WHAT IS REQUIRED: Everything in the listing below from the line containing "Knappa in önskad" through the line containing "Genom att programmera" must be repeated exactly; the remaining lines are not wanted.

SUPPLIED DATA:
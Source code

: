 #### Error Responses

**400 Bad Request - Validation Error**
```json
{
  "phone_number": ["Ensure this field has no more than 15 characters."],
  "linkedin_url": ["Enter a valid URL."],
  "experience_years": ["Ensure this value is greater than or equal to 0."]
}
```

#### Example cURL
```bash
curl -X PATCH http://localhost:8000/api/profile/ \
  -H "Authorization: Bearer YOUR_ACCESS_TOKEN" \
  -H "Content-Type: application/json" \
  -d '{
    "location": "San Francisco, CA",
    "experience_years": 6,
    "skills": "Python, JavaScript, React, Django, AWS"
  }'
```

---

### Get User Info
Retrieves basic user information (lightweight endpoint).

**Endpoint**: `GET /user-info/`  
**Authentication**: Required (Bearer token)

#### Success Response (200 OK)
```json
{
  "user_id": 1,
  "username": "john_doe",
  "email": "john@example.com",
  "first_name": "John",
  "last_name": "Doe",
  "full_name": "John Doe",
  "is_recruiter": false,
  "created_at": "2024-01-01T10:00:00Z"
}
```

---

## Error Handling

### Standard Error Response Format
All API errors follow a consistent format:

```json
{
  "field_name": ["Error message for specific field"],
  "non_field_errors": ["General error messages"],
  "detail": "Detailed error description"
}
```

...

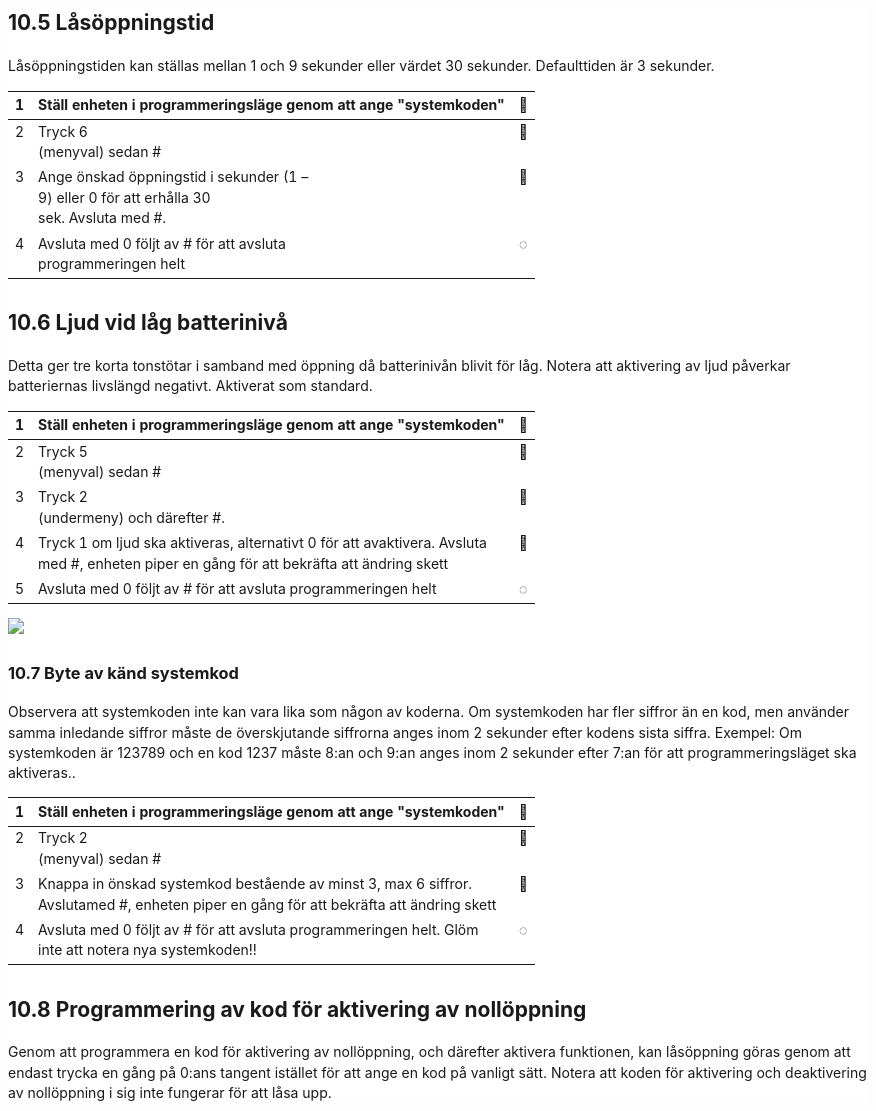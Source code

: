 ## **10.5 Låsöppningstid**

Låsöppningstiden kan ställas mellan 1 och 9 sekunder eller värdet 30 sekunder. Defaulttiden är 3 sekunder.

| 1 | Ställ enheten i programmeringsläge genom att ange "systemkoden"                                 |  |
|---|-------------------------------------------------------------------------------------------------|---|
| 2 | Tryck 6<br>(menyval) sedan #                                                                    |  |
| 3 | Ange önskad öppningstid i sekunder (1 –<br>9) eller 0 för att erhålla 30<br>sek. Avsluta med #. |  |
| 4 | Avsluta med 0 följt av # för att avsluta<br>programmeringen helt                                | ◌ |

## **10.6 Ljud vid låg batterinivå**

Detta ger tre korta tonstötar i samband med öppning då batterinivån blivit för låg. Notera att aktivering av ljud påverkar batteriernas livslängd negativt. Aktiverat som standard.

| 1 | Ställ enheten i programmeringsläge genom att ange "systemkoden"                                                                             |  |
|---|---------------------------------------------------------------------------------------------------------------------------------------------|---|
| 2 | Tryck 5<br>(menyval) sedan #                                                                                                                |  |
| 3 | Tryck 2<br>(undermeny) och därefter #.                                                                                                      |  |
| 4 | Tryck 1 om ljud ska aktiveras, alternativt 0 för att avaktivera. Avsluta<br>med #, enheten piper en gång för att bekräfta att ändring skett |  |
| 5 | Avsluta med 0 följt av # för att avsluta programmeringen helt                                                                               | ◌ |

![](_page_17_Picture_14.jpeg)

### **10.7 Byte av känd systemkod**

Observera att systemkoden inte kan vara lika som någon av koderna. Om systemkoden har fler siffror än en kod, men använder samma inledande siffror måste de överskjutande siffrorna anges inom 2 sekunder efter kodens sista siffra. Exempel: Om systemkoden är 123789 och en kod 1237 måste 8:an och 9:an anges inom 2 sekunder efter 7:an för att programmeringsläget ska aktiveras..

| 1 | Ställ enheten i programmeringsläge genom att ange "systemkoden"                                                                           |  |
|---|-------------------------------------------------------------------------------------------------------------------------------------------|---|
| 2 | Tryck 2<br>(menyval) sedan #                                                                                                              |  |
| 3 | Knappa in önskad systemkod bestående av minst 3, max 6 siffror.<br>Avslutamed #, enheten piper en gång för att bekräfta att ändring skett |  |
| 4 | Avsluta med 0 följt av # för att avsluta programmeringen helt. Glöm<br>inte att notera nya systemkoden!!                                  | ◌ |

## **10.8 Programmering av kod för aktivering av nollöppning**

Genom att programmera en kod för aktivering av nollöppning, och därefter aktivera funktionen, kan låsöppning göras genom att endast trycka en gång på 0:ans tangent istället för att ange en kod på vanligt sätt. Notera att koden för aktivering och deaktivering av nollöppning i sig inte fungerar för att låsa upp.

RESPONSE BOX:
| 3 | Knappa in önskad systemkod bestående av minst 3, max 6 siffror.<br>Avslutamed #, enheten piper en gång för att bekräfta att ändring skett |  |
| 4 | Avsluta med 0 följt av # för att avsluta programmeringen helt. Glöm<br>inte att notera nya systemkoden!!                                  | ◌ |

## **10.8 Programmering av kod för aktivering av nollöppning**

Genom att programmera en kod för aktivering av nollöppning, och därefter aktivera funktionen, kan låsöppning göras genom att endast trycka en gång på 0:ans tangent istället för att ange en kod på vanligt sätt. Notera att koden för aktivering och deaktivering av nollöppning i sig inte fungerar för att låsa upp.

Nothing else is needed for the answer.